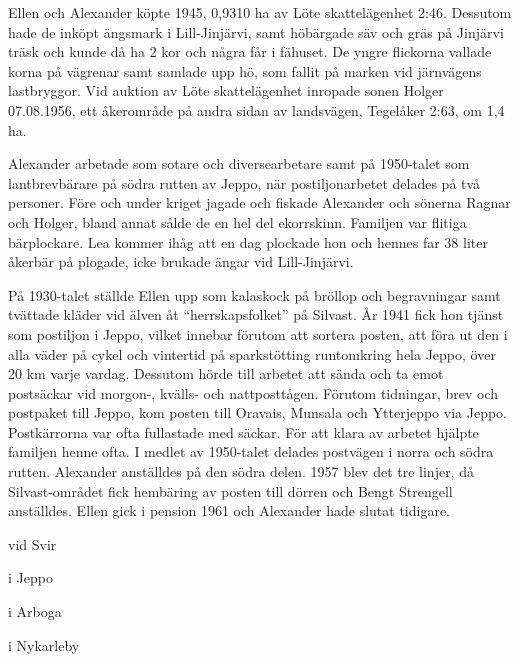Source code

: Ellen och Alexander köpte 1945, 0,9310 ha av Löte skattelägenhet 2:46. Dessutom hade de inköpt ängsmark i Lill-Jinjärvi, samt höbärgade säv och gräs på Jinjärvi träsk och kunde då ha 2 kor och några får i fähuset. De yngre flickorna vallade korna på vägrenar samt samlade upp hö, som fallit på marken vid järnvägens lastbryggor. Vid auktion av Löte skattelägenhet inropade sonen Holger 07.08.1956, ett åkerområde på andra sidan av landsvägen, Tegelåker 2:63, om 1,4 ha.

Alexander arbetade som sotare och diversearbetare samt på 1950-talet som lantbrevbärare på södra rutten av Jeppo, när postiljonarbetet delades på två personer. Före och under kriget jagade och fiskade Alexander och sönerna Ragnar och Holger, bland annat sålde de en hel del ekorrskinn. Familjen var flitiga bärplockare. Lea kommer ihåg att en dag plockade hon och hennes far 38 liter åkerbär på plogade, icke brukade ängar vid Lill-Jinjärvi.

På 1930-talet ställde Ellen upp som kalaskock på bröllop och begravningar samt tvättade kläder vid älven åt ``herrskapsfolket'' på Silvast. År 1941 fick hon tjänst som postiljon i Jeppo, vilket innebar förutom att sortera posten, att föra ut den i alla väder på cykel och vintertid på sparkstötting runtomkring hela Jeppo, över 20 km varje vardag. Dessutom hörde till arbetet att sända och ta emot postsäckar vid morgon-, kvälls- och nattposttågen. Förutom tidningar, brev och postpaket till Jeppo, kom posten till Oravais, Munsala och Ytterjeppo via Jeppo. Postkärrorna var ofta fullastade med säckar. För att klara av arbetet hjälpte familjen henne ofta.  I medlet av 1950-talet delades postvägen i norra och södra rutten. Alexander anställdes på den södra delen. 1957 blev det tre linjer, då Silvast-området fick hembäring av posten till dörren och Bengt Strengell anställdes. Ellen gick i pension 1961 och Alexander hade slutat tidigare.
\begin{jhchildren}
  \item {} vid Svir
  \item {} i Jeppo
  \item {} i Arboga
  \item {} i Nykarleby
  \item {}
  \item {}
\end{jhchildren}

● ● ● ●

Only lines with the word "Jeppo" should be collected from the material.

Alexander arbetade som sotare och diversearbetare samt på 1950-talet som lantbrevbärare på södra rutten av Jeppo, när postiljonarbetet delades på två personer. Före och under kriget jagade och fiskade Alexander och sönerna Ragnar och Holger, bland annat sålde de en hel del ekorrskinn. Familjen var flitiga bärplockare. Lea kommer ihåg att en dag plockade hon och hennes far 38 liter åkerbär på plogade, icke brukade ängar vid Lill-Jinjärvi.
På 1930-talet ställde Ellen upp som kalaskock på bröllop och begravningar samt tvättade kläder vid älven åt ``herrskapsfolket'' på Silvast. År 1941 fick hon tjänst som postiljon i Jeppo, vilket innebar förutom att sortera posten, att föra ut den i alla väder på cykel och vintertid på sparkstötting runtomkring hela Jeppo, över 20 km varje vardag. Dessutom hörde till arbetet att sända och ta emot postsäckar vid morgon-, kvälls- och nattposttågen. Förutom tidningar, brev och postpaket till Jeppo, kom posten till Oravais, Munsala och Ytterjeppo via Jeppo. Postkärrorna var ofta fullastade med säckar. För att klara av arbetet hjälpte familjen henne ofta.  I medlet av 1950-talet delades postvägen i norra och södra rutten. Alexander anställdes på den södra delen. 1957 blev det tre linjer, då Silvast-området fick hembäring av posten till dörren och Bengt Strengell anställdes. Ellen gick i pension 1961 och Alexander hade slutat tidigare.
  \item {} i Jeppo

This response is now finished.